(Beginning of Data shown)

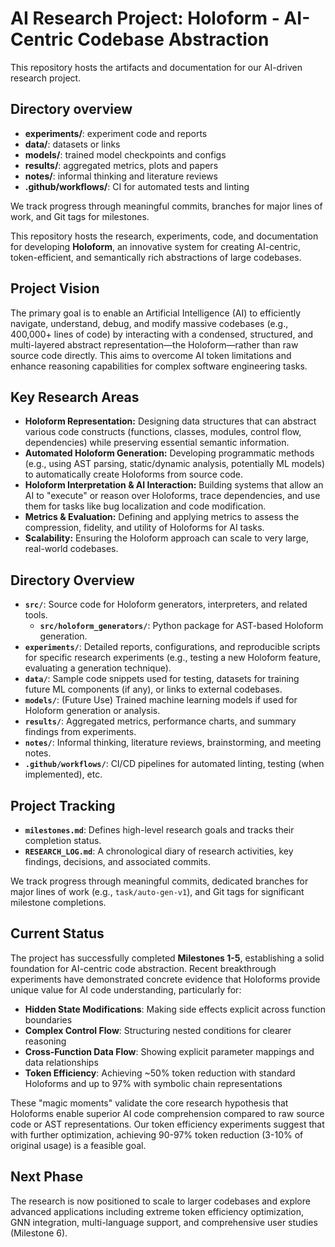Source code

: # AI Research Project: Holoform - AI-Centric Codebase Abstraction

This repository hosts the artifacts and documentation for our AI-driven research project.

## Directory overview

- **experiments/**: experiment code and reports
- **data/**: datasets or links
- **models/**: trained model checkpoints and configs
- **results/**: aggregated metrics, plots and papers
- **notes/**: informal thinking and literature reviews
- **.github/workflows/**: CI for automated tests and linting

We track progress through meaningful commits, branches for major lines of work, and Git tags for milestones.

This repository hosts the research, experiments, code, and documentation for developing **Holoform**, an innovative system for creating AI-centric, token-efficient, and semantically rich abstractions of large codebases.

## Project Vision

The primary goal is to enable an Artificial Intelligence (AI) to efficiently navigate, understand, debug, and modify massive codebases (e.g., 400,000+ lines of code) by interacting with a condensed, structured, and multi-layered abstract representation—the Holoform—rather than raw source code directly. This aims to overcome AI token limitations and enhance reasoning capabilities for complex software engineering tasks.

## Key Research Areas

*   **Holoform Representation:** Designing data structures that can abstract various code constructs (functions, classes, modules, control flow, dependencies) while preserving essential semantic information.
*   **Automated Holoform Generation:** Developing programmatic methods (e.g., using AST parsing, static/dynamic analysis, potentially ML models) to automatically create Holoforms from source code.
*   **Holoform Interpretation & AI Interaction:** Building systems that allow an AI to "execute" or reason over Holoforms, trace dependencies, and use them for tasks like bug localization and code modification.
*   **Metrics & Evaluation:** Defining and applying metrics to assess the compression, fidelity, and utility of Holoforms for AI tasks.
*   **Scalability:** Ensuring the Holoform approach can scale to very large, real-world codebases.

## Directory Overview

*   **`src/`**: Source code for Holoform generators, interpreters, and related tools.
    *   **`src/holoform_generators/`**: Python package for AST-based Holoform generation.
*   **`experiments/`**: Detailed reports, configurations, and reproducible scripts for specific research experiments (e.g., testing a new Holoform feature, evaluating a generation technique).
*   **`data/`**: Sample code snippets used for testing, datasets for training future ML components (if any), or links to external codebases.
*   **`models/`**: (Future Use) Trained machine learning models if used for Holoform generation or analysis.
*   **`results/`**: Aggregated metrics, performance charts, and summary findings from experiments.
*   **`notes/`**: Informal thinking, literature reviews, brainstorming, and meeting notes.
*   **`.github/workflows/`**: CI/CD pipelines for automated linting, testing (when implemented), etc.

## Project Tracking

*   **`milestones.md`**: Defines high-level research goals and tracks their completion status.
*   **`RESEARCH_LOG.md`**: A chronological diary of research activities, key findings, decisions, and associated commits.

We track progress through meaningful commits, dedicated branches for major lines of work (e.g., `task/auto-gen-v1`), and Git tags for significant milestone completions.

## Current Status

The project has successfully completed **Milestones 1-5**, establishing a solid foundation for AI-centric code abstraction. Recent breakthrough experiments have demonstrated concrete evidence that Holoforms provide unique value for AI code understanding, particularly for:

- **Hidden State Modifications**: Making side effects explicit across function boundaries
- **Complex Control Flow**: Structuring nested conditions for clearer reasoning
- **Cross-Function Data Flow**: Showing explicit parameter mappings and data relationships
- **Token Efficiency**: Achieving ~50% token reduction with standard Holoforms and up to 97% with symbolic chain representations

These "magic moments" validate the core research hypothesis that Holoforms enable superior AI code comprehension compared to raw source code or AST representations. Our token efficiency experiments suggest that with further optimization, achieving 90-97% token reduction (3-10% of original usage) is a feasible goal.

## Next Phase

The research is now positioned to scale to larger codebases and explore advanced applications including extreme token efficiency optimization, GNN integration, multi-language support, and comprehensive user studies (Milestone 6).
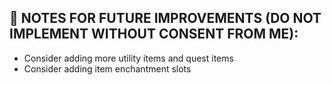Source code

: ## 📝 NOTES FOR FUTURE IMPROVEMENTS (DO NOT IMPLEMENT WITHOUT CONSENT FROM ME):
- Consider adding more utility items and quest items
- Consider adding item enchantment slots
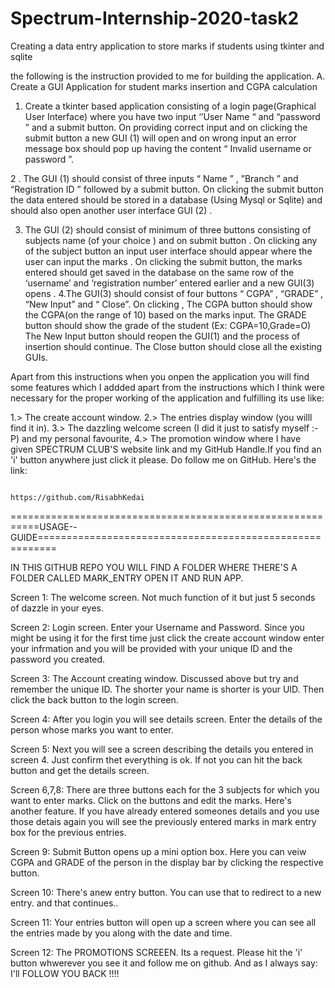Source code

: # Spectrum-Internship-2020-task2
 Creating a data entry application to store marks if students using tkinter and sqlite


the following is the instruction provided to me for building the  application.
A.	Create a GUI Application for student marks insertion and CGPA calculation


1. Create a tkinter based application consisting of a login page(Graphical User Interface) where you have two input ‘’User Name “ and “password ” and a submit button. On providing correct input and on clicking the submit button a new GUI (1) will open and on wrong input an error message box should pop up having the content “ Invalid username or password ”.

2 . The GUI (1) should consist of three inputs “ Name ” , ”Branch ” and “Registration ID ” followed by a submit button. On clicking the submit button the data entered should be stored in a database (Using Mysql or Sqlite) and should also open another user interface GUI (2) . 

3. The GUI (2) should consist of minimum  of three buttons consisting of  subjects name (of your choice ) and on submit button . On clicking any of the subject button  an input user interface should appear where the user can input the marks . On clicking the submit button, the marks entered should get saved in the database on the same row of the  ‘username’ and ‘registration number’ entered earlier and  a new GUI(3) opens .
4.The GUI(3) should consist of four buttons “ CGPA” , “GRADE” , “New Input” and “ Close”.
On clicking  ,
The CGPA button should show the CGPA(on the range of 10) based on the marks input.
The GRADE button should show the grade of the student (Ex: CGPA=10,Grade=O) 
The New Input button should reopen the GUI(1) and the process of insertion should continue.
The Close button should close all the existing GUIs.

Apart from this instructions when you onpen the application you will find some features which I addded apart from the instructions which I think were necessary for the proper working of the application and fulfilling its use like:

1.> The create account window.
2.> The entries display window (you willl find it in).
3.> The dazzling welcome screen (I did it just to satisfy myself  :-P)
and my personal favourite,
4.> The promotion window where I have given SPECTRUM CLUB'S website link and my GitHub Handle.If you find an 'i' button anywhere just click it please. Do follow me on GitHub. Here's the link:
															
												https://github.com/RisabhKedai 

===========================================================USAGE--GUIDE=========================================================



IN THIS GITHUB REPO YOU WILL FIND A FOLDER WHERE THERE'S A FOLDER CALLED MARK_ENTRY OPEN IT AND RUN APP.




Screen 1: The welcome screen. Not much function of it but just 5 seconds of dazzle in your eyes.

Screen 2: Login screen. Enter your Username and Password. Since you might be using it for the first time just click the create account window enter your infrmation and you will be provided with your unique ID and the password you created.

Screen 3: The Account creating window. Discussed above but try and remember the unique ID. The shorter your name is shorter is your UID. Then click the back button to the login screen.

Screen 4: After you login you will see details screen. Enter the details of the person whose marks you want to enter.

Screen 5: Next you will see a screen describing the details you entered in screen 4. Just confirm thet everything is ok. If not you can hit the back button and get the details screen.

Screen 6,7,8: There are three buttons each for the 3 subjects for which you want to enter marks. Click on the buttons and edit the marks. Here's another feature. If you have already entered someones details and you use those detais again you will see the previously entered marks in mark entry box for the previous entries.

Screen 9: Submit Button opens up a mini option box. Here you can veiw CGPA and GRADE of the person in the display bar by clicking the respective  button.

Screen 10: There's anew entry button. You can use that to redirect to a new entry. and that continues..

Screen 11: Your entries button will open up a screen where you can see all the entries made by you along with the date and time. 

Screen 12: The PROMOTIONS SCREEEN. Its a request. Please hit the 'i' button whwerever you see it and follow me on github. 
											And as I always say:
									      I'll FOLLOW YOU BACK !!!!

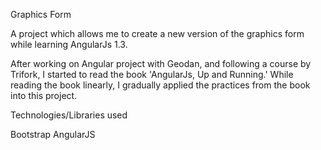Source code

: Graphics Form

A project which allows me to create a new version of the graphics form while learning AngularJs 1.3.

After working on Angular project with Geodan, and following a course by Trifork, I started to read the book
'AngularJs, Up and Running.' While reading the book linearly, I gradually applied the practices from the book
into this project.

Technologies/Libraries used

Bootstrap
AngularJS

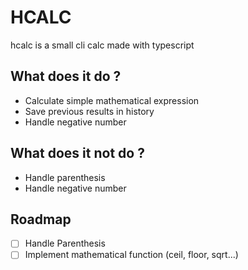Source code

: # HCALC

hcalc is a small cli calc made with typescript

## What does it do ?

- Calculate simple mathematical expression
- Save previous results in history
- Handle negative number

## What does it not do ?

- Handle parenthesis
- Handle negative number

## Roadmap

- [ ] Handle Parenthesis
- [ ] Implement mathematical function (ceil, floor, sqrt...)
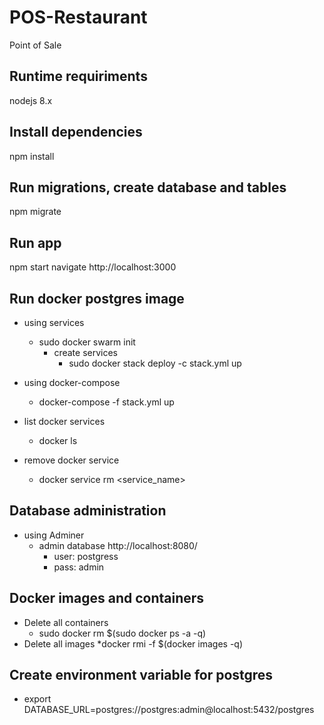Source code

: # POS-Restaurant

 Point of Sale

## Runtime requiriments
  nodejs  8.x
  
## Install dependencies
  npm install

## Run migrations, create database and tables
  npm migrate

## Run app 
  npm start
  navigate http://localhost:3000

## Run docker postgres image
  * using services
    * sudo docker swarm init 
      * create services
        * sudo docker stack deploy -c stack.yml up 
  * using docker-compose
    * docker-compose -f stack.yml up

  * list docker services
    * docker ls
  * remove docker service 
    * docker service rm <service_name>

## Database administration
  * using Adminer
    * admin database http://localhost:8080/
      * user: postgress
      * pass: admin
## Docker images and containers
  * Delete all containers
    * sudo docker rm $(sudo docker ps -a -q)
  * Delete all images
    *docker rmi -f $(docker images -q)
  
## Create environment variable for postgres
  * export DATABASE_URL=postgres://postgres:admin@localhost:5432/postgres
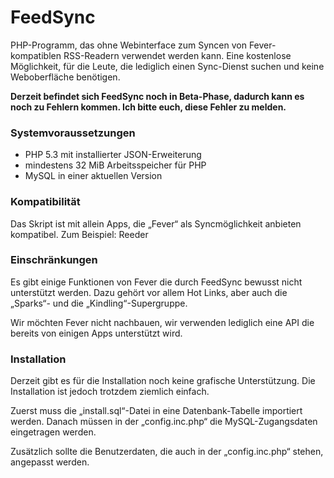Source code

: FeedSync
========

PHP-Programm, das ohne Webinterface zum Syncen von Fever-kompatiblen RSS-Readern verwendet werden kann. Eine kostenlose Möglichkeit, für die Leute, die lediglich einen Sync-Dienst suchen und keine Weboberfläche benötigen.

**Derzeit befindet sich FeedSync noch in Beta-Phase, dadurch kann es noch zu Fehlern kommen. Ich bitte euch, diese Fehler zu melden.**

### Systemvoraussetzungen

- PHP 5.3 mit installierter JSON-Erweiterung
- mindestens 32 MiB Arbeitsspeicher für PHP
- MySQL in einer aktuellen Version

### Kompatibilität
Das Skript ist mit allein Apps, die „Fever“ als Syncmöglichkeit anbieten kompatibel. Zum Beispiel: Reeder

### Einschränkungen
Es gibt einige Funktionen von Fever die durch FeedSync bewusst nicht unterstützt werden. Dazu gehört vor allem Hot Links, aber auch die „Sparks“- und die „Kindling“-Supergruppe.

Wir möchten Fever nicht nachbauen, wir verwenden lediglich eine API die bereits von einigen Apps unterstützt wird.

### Installation
Derzeit gibt es für die Installation noch keine grafische Unterstützung. Die Installation ist jedoch trotzdem ziemlich einfach.

Zuerst muss die „install.sql“-Datei in eine Datenbank-Tabelle importiert werden. Danach müssen in der „config.inc.php“ die MySQL-Zugangsdaten eingetragen werden.

Zusätzlich sollte die Benutzerdaten, die auch in der „config.inc.php“ stehen, angepasst werden.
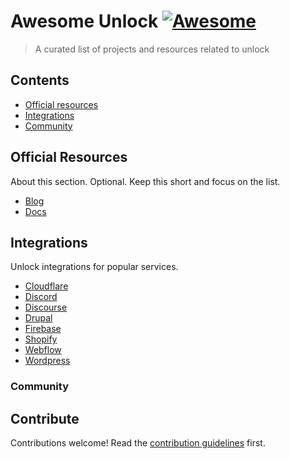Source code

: # Awesome Unlock [![Awesome](https://awesome.re/badge.svg)](https://awesome.re)

> A curated list of projects and resources related to unlock

## Contents

- [Official resources](#official-resources)
- [Integrations](#integrations)
- [Community](#community)

## Official Resources

About this section. Optional. Keep this short and focus on the list.

- [Blog](https://unlock-protocol.com/blog)
- [Docs](https://docs.unlock-protocol.com/)

## Integrations

Unlock integrations for popular services.

- [Cloudflare](https://github.com/unlock-protocol/cloudflare-worker)
- [Discord](https://docs.unlock-protocol.com/creators/plugins-and-integrations/discord-with-collab.land)
- [Discourse](https://unlock.community/t/unlock-discourse-plugin/64)
- [Drupal](https://www.drupal.org/project/unlock)
- [Firebase](https://github.com/novum-insights/unlock-protocol-firebase)
- [Shopify](https://github.com/pwagner/unlock-shopify-app)
- [Webflow](https://unlock-protocol.com/blog/webflow-integration)
- [Wordpress](https://wordpress.org/plugins/unlock-protocol/)

### Community

## Contribute

Contributions welcome! Read the [contribution guidelines](contributing.md) first.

(End of Data shown)

_What you have to do_:
Which lines above hold the string "kann"? Show each of them.

_Response to this task_:
PHP-Programm, das ohne Webinterface zum Syncen von Fever-kompatiblen RSS-Readern verwendet werden kann. Eine kostenlose Möglichkeit, für die Leute, die lediglich einen Sync-Dienst suchen und keine Weboberfläche benötigen.
**Derzeit befindet sich FeedSync noch in Beta-Phase, dadurch kann es noch zu Fehlern kommen. Ich bitte euch, diese Fehler zu melden.**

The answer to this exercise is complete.